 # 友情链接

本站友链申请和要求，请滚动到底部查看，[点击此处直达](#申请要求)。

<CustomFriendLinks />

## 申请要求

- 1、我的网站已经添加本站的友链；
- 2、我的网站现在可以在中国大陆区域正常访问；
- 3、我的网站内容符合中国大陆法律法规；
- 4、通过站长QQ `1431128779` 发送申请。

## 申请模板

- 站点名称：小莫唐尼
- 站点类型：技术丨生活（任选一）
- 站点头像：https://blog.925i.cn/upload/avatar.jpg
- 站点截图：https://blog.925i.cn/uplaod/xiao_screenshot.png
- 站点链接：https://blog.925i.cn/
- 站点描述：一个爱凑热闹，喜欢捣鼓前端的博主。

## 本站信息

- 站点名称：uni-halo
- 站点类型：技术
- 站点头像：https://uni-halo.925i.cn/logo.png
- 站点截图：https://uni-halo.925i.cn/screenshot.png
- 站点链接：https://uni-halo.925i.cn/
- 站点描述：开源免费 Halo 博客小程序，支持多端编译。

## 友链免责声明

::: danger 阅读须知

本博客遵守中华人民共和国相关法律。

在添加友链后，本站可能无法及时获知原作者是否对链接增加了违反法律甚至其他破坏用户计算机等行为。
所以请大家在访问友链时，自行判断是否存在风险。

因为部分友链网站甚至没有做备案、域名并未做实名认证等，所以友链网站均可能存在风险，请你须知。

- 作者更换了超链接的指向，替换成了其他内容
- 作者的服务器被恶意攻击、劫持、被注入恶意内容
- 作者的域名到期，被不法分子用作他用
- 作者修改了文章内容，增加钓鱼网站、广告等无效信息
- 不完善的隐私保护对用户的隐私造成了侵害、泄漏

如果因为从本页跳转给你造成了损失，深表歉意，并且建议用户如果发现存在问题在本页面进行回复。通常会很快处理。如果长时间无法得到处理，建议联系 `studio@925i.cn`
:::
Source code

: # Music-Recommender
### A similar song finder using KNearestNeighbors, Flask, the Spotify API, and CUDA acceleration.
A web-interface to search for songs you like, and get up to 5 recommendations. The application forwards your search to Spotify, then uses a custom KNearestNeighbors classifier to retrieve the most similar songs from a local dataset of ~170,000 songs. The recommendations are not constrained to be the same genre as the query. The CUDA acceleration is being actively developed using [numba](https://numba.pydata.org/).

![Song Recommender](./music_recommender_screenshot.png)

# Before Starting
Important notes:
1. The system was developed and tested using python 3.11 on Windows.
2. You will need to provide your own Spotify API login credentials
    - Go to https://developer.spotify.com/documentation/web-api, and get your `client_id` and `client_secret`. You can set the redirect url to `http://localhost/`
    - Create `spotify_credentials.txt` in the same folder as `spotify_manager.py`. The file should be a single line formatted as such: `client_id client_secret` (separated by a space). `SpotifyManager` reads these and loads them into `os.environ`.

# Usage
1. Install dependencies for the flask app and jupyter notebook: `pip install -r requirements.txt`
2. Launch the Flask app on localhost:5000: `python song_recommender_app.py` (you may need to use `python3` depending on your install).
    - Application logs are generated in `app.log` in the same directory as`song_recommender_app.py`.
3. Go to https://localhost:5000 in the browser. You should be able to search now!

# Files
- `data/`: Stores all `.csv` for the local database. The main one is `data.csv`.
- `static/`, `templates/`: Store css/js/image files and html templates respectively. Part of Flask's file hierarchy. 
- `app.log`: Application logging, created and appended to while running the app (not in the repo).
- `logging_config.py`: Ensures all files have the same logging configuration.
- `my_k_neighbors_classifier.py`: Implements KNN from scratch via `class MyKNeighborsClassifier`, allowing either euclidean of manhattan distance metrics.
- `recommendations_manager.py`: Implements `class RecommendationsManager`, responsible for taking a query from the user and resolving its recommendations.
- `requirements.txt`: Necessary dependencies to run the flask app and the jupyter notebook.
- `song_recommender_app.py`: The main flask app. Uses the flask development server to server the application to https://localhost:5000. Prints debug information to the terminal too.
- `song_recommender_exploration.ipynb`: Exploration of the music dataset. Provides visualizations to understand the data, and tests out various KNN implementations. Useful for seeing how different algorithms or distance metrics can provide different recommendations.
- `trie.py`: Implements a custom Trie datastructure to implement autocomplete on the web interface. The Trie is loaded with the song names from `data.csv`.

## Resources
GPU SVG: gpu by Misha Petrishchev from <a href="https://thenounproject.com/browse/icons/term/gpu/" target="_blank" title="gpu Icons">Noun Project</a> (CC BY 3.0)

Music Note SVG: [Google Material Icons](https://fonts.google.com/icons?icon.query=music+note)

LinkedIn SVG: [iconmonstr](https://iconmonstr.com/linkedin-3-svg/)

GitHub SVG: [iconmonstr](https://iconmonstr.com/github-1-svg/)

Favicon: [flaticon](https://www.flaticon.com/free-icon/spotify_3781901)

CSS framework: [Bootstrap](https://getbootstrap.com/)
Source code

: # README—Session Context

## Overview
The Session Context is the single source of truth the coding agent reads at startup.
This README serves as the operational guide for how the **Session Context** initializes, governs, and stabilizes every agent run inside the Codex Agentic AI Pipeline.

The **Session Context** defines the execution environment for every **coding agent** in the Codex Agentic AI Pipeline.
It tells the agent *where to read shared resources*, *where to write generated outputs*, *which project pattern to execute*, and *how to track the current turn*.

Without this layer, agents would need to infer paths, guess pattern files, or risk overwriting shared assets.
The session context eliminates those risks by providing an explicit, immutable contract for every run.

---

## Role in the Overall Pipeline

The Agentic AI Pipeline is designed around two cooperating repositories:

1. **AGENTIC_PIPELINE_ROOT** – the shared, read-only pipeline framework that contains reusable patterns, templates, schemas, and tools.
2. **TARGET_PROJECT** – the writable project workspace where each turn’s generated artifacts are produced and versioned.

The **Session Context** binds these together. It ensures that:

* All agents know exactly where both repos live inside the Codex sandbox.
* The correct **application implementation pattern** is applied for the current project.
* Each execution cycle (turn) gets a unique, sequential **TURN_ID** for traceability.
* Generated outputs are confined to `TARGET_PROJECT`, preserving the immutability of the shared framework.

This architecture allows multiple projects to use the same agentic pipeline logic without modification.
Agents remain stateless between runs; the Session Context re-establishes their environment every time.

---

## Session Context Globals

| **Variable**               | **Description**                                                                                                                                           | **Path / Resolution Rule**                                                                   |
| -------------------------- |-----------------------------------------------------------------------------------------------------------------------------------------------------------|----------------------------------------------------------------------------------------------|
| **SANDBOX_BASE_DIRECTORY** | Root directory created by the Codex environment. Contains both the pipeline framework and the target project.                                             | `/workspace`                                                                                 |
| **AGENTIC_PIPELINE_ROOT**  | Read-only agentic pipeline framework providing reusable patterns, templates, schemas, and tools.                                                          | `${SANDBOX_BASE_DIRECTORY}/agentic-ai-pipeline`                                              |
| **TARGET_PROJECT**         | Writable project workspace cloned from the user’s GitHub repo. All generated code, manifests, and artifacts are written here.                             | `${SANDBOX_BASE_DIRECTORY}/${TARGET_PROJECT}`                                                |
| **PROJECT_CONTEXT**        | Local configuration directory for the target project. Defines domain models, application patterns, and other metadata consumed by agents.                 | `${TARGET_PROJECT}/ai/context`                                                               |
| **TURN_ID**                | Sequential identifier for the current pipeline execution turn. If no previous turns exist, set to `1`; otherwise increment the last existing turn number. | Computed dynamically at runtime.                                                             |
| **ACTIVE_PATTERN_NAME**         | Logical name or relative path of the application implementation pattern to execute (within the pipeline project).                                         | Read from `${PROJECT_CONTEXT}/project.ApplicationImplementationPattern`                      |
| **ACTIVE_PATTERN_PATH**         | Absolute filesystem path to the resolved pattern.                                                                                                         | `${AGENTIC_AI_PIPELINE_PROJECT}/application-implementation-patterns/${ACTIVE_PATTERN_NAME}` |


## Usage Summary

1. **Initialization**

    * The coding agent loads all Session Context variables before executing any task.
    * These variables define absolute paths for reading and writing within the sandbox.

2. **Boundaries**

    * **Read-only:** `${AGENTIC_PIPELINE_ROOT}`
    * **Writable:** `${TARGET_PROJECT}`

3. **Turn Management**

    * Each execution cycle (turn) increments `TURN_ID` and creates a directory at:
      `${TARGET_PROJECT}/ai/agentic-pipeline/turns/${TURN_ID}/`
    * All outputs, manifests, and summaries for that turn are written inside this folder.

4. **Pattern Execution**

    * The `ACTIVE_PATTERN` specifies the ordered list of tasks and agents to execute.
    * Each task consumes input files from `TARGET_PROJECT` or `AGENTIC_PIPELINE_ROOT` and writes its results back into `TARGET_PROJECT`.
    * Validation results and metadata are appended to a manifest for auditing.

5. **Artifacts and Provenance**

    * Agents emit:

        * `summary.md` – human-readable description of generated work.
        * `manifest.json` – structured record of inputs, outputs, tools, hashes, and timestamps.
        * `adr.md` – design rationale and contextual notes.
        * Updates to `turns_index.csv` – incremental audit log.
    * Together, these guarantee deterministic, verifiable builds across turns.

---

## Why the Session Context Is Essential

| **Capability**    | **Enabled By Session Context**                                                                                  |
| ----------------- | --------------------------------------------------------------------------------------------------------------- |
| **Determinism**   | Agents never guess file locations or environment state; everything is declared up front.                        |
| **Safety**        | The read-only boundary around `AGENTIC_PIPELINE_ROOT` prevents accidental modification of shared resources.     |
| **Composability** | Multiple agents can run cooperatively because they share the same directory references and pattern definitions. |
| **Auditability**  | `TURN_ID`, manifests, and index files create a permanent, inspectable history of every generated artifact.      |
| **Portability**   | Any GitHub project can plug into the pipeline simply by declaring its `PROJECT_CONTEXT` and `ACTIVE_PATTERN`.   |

----

[EXERCISE BRIEF] Return, with no change at all, every line in the entries above from the line containing "manhattan distance metrics." through the line containing "the terminal too.".

[SOLUTION TO THIS EXERCISE]
- `my_k_neighbors_classifier.py`: Implements KNN from scratch via `class MyKNeighborsClassifier`, allowing either euclidean of manhattan distance metrics.
- `recommendations_manager.py`: Implements `class RecommendationsManager`, responsible for taking a query from the user and resolving its recommendations.
- `requirements.txt`: Necessary dependencies to run the flask app and the jupyter notebook.
- `song_recommender_app.py`: The main flask app. Uses the flask development server to server the application to https://localhost:5000. Prints debug information to the terminal too.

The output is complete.